Your task: Once the line holding "- 🔒 Encryption status indicators" is written out, stop; begin at the first line of the material below and retype exactly, dropping pictures.

*** Opening Task data ***

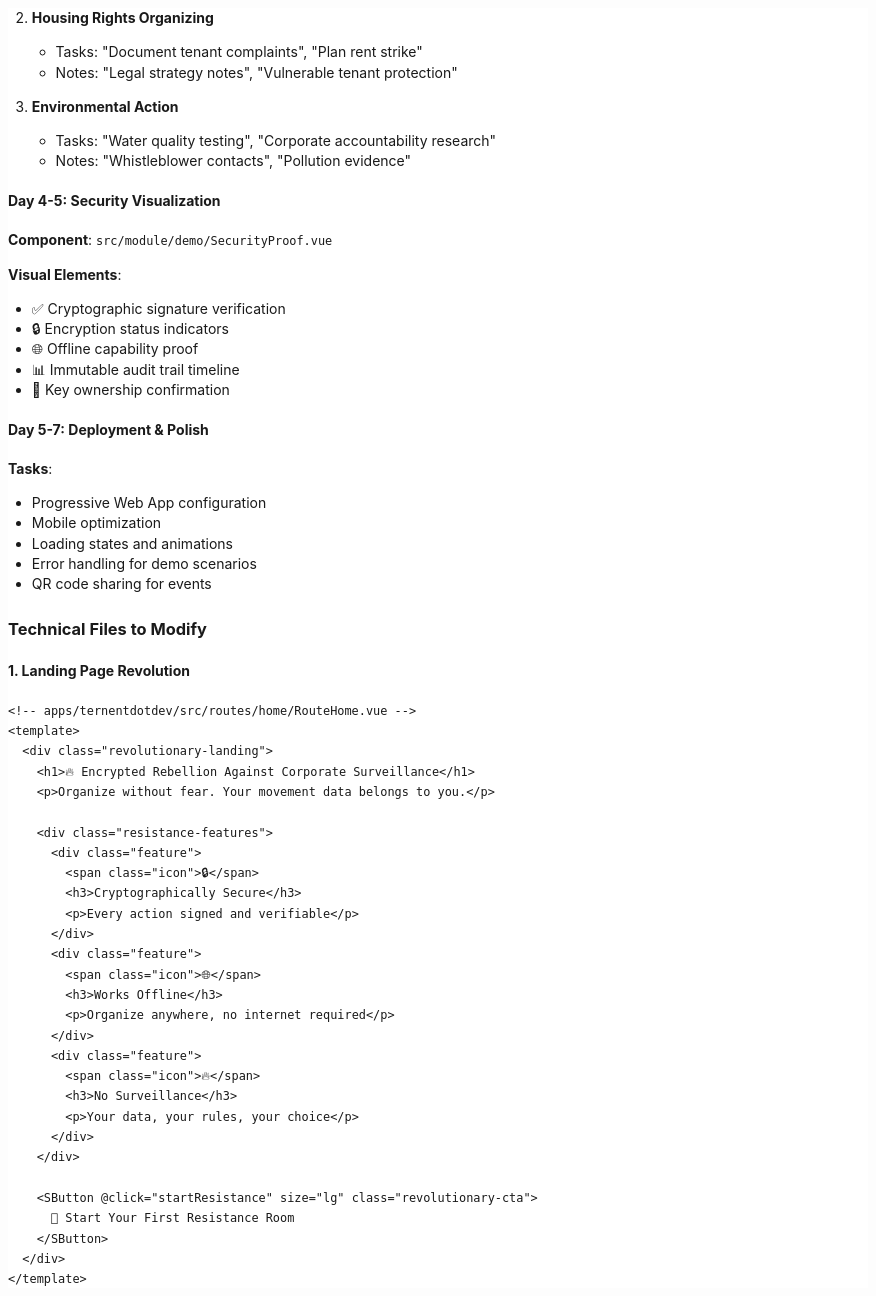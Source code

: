 2. **Housing Rights Organizing** 
   - Tasks: "Document tenant complaints", "Plan rent strike"
   - Notes: "Legal strategy notes", "Vulnerable tenant protection"

3. **Environmental Action**
   - Tasks: "Water quality testing", "Corporate accountability research"
   - Notes: "Whistleblower contacts", "Pollution evidence"

#### Day 4-5: Security Visualization
**Component**: `src/module/demo/SecurityProof.vue`

**Visual Elements**:
- ✅ Cryptographic signature verification
- 🔒 Encryption status indicators  
- 🌐 Offline capability proof
- 📊 Immutable audit trail timeline
- 🔑 Key ownership confirmation

#### Day 5-7: Deployment & Polish
**Tasks**:
- Progressive Web App configuration
- Mobile optimization
- Loading states and animations
- Error handling for demo scenarios
- QR code sharing for events

### Technical Files to Modify

#### 1. **Landing Page Revolution**
```vue
<!-- apps/ternentdotdev/src/routes/home/RouteHome.vue -->
<template>
  <div class="revolutionary-landing">
    <h1>🔥 Encrypted Rebellion Against Corporate Surveillance</h1>
    <p>Organize without fear. Your movement data belongs to you.</p>
    
    <div class="resistance-features">
      <div class="feature">
        <span class="icon">🔒</span>
        <h3>Cryptographically Secure</h3>
        <p>Every action signed and verifiable</p>
      </div>
      <div class="feature">
        <span class="icon">🌐</span>
        <h3>Works Offline</h3>
        <p>Organize anywhere, no internet required</p>
      </div>
      <div class="feature">
        <span class="icon">🔥</span>
        <h3>No Surveillance</h3>
        <p>Your data, your rules, your choice</p>
      </div>
    </div>
    
    <SButton @click="startResistance" size="lg" class="revolutionary-cta">
      🚀 Start Your First Resistance Room
    </SButton>
  </div>
</template>
```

*** Closing Task data ***

Result of this task:
Source code

: 2. **Housing Rights Organizing** 
   - Tasks: "Document tenant complaints", "Plan rent strike"
   - Notes: "Legal strategy notes", "Vulnerable tenant protection"

3. **Environmental Action**
   - Tasks: "Water quality testing", "Corporate accountability research"
   - Notes: "Whistleblower contacts", "Pollution evidence"

#### Day 4-5: Security Visualization
**Component**: `src/module/demo/SecurityProof.vue`

**Visual Elements**:
- ✅ Cryptographic signature verification
- 🔒 Encryption status indicators  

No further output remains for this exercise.